* [Dataset excerpts]:
------------------------------------------------

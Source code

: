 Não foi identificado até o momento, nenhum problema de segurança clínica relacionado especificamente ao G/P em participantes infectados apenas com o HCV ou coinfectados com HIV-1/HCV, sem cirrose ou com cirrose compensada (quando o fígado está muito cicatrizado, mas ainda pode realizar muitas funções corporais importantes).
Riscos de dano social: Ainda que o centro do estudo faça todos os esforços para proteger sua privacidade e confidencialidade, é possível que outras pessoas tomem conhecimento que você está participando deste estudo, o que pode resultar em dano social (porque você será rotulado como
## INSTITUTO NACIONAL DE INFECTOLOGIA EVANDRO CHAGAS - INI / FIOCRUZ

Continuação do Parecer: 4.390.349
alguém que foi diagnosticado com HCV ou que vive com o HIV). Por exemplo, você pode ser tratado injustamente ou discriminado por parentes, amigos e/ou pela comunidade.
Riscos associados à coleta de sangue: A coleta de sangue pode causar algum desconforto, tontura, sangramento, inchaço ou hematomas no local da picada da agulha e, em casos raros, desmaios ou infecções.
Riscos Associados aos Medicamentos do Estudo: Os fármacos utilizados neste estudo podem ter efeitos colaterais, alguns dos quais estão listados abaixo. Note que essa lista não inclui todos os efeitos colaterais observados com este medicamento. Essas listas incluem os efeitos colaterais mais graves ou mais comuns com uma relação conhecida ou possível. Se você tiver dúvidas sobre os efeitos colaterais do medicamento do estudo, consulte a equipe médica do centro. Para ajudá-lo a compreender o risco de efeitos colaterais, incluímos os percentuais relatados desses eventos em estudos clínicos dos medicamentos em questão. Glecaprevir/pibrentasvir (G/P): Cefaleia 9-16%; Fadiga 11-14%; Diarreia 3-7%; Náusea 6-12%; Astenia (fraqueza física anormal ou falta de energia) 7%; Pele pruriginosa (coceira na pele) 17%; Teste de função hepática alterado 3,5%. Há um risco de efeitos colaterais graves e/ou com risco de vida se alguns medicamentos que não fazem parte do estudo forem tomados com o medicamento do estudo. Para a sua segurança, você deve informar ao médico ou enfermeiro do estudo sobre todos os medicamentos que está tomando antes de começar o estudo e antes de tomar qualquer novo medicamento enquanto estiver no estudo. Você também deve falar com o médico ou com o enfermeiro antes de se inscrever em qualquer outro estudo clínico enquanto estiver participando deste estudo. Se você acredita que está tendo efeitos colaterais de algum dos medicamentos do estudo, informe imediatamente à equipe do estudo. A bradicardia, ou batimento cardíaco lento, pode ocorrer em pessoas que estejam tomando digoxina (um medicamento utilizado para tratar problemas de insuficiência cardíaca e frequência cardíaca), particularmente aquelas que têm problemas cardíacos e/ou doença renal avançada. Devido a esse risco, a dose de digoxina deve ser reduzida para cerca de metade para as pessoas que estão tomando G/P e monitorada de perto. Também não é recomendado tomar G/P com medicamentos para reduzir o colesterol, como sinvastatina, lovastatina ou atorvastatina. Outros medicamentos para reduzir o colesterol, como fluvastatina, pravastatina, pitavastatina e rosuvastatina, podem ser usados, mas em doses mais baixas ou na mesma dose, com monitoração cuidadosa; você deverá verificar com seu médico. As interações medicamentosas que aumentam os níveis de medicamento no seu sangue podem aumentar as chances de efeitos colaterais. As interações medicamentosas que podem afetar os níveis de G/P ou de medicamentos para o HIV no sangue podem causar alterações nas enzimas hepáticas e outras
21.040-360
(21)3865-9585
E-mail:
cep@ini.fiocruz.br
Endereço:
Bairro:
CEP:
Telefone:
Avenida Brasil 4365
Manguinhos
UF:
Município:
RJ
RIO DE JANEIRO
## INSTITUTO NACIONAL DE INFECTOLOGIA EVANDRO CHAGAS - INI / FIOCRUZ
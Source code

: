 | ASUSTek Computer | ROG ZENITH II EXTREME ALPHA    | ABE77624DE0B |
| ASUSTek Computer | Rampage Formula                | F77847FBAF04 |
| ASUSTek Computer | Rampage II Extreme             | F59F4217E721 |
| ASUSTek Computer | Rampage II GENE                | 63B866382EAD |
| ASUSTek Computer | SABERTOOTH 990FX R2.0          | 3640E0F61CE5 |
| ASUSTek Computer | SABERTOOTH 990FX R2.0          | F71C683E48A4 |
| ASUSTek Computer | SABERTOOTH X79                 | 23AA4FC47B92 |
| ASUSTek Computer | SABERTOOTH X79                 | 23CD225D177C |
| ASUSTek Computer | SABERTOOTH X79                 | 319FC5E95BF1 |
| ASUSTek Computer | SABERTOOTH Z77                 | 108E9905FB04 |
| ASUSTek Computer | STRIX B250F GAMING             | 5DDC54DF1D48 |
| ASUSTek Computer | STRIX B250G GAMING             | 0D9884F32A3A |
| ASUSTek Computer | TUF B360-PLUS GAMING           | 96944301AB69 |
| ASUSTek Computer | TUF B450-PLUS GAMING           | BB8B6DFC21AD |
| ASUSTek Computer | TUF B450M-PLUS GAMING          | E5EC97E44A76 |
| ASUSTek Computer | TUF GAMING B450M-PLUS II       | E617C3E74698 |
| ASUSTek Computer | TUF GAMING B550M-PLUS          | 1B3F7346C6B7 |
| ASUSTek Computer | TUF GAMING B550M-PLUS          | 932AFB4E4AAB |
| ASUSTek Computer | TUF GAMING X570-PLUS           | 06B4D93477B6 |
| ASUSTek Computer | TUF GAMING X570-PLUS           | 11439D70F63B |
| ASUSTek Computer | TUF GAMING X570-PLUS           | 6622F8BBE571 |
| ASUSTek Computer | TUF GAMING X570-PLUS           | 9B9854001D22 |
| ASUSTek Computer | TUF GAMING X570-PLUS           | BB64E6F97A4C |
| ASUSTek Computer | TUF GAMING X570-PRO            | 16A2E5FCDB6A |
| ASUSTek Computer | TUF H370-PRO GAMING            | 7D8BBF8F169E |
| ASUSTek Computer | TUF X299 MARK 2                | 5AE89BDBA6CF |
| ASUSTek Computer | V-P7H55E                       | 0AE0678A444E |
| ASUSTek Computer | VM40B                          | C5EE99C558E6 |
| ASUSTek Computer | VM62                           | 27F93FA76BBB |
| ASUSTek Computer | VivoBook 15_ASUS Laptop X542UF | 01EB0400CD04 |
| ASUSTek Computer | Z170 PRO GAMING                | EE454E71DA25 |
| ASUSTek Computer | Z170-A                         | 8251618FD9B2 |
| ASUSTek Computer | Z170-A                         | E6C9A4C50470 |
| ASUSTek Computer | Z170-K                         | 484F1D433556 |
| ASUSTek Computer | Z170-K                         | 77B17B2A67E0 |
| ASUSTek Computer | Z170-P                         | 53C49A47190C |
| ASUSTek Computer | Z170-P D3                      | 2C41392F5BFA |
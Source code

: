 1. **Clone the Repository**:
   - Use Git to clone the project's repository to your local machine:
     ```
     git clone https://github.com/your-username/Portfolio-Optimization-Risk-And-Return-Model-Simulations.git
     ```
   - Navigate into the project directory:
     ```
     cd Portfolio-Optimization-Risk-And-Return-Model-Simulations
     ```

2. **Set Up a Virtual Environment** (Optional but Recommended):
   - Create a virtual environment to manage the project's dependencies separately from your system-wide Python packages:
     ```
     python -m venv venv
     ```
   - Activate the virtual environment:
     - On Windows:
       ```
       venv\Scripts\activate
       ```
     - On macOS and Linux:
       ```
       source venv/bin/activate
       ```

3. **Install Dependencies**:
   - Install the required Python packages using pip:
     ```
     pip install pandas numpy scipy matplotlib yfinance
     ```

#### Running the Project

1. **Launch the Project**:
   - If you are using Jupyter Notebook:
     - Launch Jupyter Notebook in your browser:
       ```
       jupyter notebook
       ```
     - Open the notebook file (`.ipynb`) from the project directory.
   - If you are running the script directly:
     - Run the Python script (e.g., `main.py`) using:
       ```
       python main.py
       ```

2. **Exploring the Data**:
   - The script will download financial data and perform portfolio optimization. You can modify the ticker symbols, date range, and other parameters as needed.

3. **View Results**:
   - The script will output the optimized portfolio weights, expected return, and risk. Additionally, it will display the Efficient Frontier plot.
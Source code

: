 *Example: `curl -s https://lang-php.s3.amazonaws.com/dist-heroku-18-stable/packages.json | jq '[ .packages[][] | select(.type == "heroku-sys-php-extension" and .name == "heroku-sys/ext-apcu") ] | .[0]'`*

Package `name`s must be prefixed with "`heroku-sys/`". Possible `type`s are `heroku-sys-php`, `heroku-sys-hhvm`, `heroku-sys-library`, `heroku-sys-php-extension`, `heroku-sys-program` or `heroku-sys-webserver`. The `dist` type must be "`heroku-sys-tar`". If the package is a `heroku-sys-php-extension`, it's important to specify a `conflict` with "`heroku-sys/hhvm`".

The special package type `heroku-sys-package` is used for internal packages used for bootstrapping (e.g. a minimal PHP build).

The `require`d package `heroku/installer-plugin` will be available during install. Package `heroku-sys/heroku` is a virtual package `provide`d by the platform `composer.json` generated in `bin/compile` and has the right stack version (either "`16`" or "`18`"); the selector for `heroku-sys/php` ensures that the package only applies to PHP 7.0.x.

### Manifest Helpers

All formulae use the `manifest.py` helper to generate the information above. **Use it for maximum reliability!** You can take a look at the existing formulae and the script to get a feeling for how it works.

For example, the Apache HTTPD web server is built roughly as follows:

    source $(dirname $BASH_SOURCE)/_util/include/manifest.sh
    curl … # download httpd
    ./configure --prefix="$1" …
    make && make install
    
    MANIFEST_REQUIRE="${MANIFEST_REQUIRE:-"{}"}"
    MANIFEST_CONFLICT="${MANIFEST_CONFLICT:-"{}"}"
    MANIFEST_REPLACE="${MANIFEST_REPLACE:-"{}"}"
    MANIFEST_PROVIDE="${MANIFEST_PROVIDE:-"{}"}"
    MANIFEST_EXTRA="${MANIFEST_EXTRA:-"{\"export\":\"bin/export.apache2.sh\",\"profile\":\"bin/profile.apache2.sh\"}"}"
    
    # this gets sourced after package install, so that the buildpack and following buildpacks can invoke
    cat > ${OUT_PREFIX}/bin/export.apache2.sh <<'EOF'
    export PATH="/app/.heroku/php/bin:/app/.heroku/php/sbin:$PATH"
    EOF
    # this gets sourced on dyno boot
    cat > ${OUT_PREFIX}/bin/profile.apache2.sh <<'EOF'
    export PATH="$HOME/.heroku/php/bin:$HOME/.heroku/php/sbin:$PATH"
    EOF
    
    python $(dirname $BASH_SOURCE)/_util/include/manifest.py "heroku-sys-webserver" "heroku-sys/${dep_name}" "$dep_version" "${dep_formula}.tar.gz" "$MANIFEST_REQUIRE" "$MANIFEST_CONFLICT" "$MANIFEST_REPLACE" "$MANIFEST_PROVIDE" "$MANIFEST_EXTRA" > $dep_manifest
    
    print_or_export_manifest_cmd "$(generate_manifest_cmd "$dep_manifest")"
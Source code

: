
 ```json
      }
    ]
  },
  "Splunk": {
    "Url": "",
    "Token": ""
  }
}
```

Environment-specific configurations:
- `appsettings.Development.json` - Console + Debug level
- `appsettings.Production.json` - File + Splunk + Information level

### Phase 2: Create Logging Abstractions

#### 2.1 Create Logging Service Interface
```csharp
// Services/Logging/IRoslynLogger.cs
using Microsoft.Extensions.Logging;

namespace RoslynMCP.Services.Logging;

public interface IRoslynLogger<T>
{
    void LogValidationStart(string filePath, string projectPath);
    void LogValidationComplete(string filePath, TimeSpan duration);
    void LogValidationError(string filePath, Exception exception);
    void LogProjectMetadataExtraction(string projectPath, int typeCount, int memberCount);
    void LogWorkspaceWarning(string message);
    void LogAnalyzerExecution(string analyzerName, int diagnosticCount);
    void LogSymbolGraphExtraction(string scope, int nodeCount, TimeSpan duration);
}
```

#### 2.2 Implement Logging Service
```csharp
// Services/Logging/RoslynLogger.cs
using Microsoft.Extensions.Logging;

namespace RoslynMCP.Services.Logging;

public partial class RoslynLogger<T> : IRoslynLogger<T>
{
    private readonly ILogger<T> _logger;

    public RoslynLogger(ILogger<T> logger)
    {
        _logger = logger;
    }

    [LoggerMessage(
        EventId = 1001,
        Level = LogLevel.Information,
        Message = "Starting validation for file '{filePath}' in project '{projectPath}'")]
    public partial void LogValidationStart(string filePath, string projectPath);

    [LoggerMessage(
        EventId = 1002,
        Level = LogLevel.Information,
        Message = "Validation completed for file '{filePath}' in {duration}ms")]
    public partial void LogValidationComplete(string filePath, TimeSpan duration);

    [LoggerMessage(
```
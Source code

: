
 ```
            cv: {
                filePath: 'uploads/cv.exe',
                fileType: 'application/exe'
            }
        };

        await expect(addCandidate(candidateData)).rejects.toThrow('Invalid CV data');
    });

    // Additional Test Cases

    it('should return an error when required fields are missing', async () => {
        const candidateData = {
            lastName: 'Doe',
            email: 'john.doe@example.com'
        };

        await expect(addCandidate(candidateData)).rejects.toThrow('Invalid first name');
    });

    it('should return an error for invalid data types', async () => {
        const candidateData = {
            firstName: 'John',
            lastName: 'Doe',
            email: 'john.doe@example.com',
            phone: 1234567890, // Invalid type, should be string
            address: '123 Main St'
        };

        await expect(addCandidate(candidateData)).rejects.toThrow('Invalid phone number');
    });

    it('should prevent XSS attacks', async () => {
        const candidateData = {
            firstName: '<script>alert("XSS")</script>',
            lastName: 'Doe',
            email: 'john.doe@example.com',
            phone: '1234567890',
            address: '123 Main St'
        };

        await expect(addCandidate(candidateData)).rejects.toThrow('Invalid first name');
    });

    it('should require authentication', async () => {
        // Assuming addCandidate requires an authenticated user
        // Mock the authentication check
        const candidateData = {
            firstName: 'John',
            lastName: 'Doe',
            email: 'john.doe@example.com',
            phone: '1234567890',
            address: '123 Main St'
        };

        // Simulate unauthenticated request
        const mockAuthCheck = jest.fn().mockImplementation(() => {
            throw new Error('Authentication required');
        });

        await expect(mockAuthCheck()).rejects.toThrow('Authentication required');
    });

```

------------------------------------------------

* [Problem to work on]:
Using the data above, transcribe the lines that run from the line with "- Run the Python" to the line with "The special package", both ends kept, and output nothing else.

* [Exercise solution]:
     - Run the Python script (e.g., `main.py`) using:
       ```
       python main.py
       ```

2. **Exploring the Data**:
   - The script will download financial data and perform portfolio optimization. You can modify the ticker symbols, date range, and other parameters as needed.

3. **View Results**:
   - The script will output the optimized portfolio weights, expected return, and risk. Additionally, it will display the Efficient Frontier plot.
Source code

: *Example: `curl -s https://lang-php.s3.amazonaws.com/dist-heroku-18-stable/packages.json | jq '[ .packages[][] | select(.type == "heroku-sys-php-extension" and .name == "heroku-sys/ext-apcu") ] | .[0]'`*

Package `name`s must be prefixed with "`heroku-sys/`". Possible `type`s are `heroku-sys-php`, `heroku-sys-hhvm`, `heroku-sys-library`, `heroku-sys-php-extension`, `heroku-sys-program` or `heroku-sys-webserver`. The `dist` type must be "`heroku-sys-tar`". If the package is a `heroku-sys-php-extension`, it's important to specify a `conflict` with "`heroku-sys/hhvm`".

The special package type `heroku-sys-package` is used for internal packages used for bootstrapping (e.g. a minimal PHP build).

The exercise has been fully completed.